### Requirement:
What's needed is an exact retyping of the lines from the start of the listing up to and including the line with "jeżeli został zniszczony.", minus any pictures.

————————

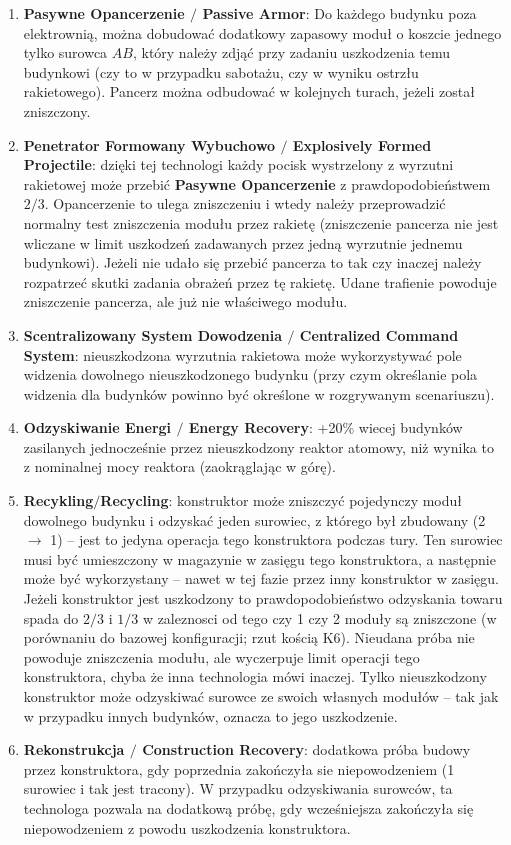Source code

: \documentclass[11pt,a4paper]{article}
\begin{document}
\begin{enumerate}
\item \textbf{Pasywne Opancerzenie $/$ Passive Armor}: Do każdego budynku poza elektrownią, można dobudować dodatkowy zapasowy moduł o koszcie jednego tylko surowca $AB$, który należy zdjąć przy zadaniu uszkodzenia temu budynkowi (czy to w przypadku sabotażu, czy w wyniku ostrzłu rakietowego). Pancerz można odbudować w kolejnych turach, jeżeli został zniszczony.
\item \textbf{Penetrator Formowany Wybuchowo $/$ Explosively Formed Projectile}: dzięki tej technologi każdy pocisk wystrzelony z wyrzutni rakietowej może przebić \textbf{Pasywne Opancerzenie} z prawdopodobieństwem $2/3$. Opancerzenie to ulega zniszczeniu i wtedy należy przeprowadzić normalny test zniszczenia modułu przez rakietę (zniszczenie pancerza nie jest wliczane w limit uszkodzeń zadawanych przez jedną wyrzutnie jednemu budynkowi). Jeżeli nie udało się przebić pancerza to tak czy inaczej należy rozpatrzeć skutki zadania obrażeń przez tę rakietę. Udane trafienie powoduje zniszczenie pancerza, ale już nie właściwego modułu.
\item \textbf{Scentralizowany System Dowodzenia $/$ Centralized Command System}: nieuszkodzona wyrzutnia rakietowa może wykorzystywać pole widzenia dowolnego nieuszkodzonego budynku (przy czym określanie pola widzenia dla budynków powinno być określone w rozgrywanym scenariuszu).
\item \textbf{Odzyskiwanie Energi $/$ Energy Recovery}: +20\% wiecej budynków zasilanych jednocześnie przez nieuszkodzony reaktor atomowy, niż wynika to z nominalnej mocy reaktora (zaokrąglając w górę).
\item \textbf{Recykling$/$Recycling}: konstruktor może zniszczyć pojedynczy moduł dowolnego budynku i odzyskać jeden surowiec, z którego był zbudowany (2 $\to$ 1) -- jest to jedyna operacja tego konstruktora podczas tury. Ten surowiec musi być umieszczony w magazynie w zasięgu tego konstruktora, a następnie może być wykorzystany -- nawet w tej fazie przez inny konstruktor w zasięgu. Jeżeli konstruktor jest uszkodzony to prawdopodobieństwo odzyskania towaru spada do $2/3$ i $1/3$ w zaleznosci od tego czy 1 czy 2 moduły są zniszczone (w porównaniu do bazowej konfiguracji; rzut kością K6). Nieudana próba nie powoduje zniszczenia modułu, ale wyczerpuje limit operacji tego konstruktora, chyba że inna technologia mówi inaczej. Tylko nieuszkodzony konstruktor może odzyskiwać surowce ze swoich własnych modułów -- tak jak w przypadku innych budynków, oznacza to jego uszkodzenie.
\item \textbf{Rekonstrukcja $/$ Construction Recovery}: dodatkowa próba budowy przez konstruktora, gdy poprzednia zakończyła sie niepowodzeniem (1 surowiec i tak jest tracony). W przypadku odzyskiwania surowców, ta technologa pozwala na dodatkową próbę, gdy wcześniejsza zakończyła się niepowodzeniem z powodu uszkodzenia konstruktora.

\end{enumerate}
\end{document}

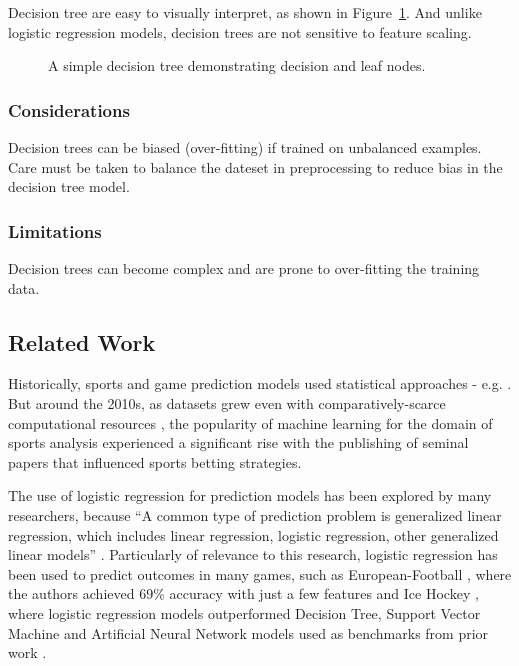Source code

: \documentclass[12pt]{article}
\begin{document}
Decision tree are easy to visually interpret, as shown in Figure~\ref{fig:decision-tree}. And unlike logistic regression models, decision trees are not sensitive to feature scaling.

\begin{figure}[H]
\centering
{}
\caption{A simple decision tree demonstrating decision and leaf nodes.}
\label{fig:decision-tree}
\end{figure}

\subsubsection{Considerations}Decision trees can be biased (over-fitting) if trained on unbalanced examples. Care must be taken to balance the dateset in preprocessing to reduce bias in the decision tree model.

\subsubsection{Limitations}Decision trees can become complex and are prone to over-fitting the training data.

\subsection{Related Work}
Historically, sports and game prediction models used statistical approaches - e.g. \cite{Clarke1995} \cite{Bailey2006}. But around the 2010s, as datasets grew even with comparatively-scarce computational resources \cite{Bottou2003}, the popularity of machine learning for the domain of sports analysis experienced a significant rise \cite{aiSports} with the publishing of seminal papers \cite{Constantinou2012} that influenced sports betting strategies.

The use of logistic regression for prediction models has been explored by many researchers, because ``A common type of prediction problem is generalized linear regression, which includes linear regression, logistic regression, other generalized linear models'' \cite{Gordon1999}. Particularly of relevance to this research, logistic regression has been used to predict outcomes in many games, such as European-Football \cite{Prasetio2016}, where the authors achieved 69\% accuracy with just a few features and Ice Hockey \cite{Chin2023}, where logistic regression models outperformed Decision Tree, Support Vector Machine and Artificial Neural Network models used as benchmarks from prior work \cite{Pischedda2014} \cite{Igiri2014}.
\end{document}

————————

### Task output:
Source code

: \documentclass[11pt,a4paper]{article}
\begin{document}
\begin{enumerate}
\item \textbf{Pasywne Opancerzenie $/$ Passive Armor}: Do każdego budynku poza elektrownią, można dobudować dodatkowy zapasowy moduł o koszcie jednego tylko surowca $AB$, który należy zdjąć przy zadaniu uszkodzenia temu budynkowi (czy to w przypadku sabotażu, czy w wyniku ostrzłu rakietowego). Pancerz można odbudować w kolejnych turach, jeżeli został zniszczony.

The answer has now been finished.